[What this task involves]
From the line that includes "搞笑研究所 | 7 |" to the last line of the records, inclusive, repeat each line exactly.

Start of Block

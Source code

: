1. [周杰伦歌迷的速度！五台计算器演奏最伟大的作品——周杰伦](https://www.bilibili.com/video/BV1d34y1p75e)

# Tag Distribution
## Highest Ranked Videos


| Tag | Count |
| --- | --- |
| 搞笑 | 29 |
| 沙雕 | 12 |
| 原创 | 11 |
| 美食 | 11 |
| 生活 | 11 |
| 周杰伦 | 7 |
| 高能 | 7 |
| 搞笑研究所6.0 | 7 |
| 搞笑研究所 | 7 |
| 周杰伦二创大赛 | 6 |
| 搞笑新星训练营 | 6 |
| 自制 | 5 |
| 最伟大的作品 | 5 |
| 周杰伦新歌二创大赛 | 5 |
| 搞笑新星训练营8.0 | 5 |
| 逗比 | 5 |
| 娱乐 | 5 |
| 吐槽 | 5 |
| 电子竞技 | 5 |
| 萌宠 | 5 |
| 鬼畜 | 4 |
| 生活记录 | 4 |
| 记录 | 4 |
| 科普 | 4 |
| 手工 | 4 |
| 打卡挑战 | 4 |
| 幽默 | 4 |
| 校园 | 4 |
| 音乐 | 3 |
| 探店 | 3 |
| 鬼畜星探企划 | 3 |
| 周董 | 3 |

End of Block

[Written answer]
| 搞笑研究所 | 7 |
| 周杰伦二创大赛 | 6 |
| 搞笑新星训练营 | 6 |
| 自制 | 5 |
| 最伟大的作品 | 5 |
| 周杰伦新歌二创大赛 | 5 |
| 搞笑新星训练营8.0 | 5 |
| 逗比 | 5 |
| 娱乐 | 5 |
| 吐槽 | 5 |
| 电子竞技 | 5 |
| 萌宠 | 5 |
| 鬼畜 | 4 |
| 生活记录 | 4 |
| 记录 | 4 |
| 科普 | 4 |
| 手工 | 4 |
| 打卡挑战 | 4 |
| 幽默 | 4 |
| 校园 | 4 |
| 音乐 | 3 |
| 探店 | 3 |
| 鬼畜星探企划 | 3 |
| 周董 | 3 |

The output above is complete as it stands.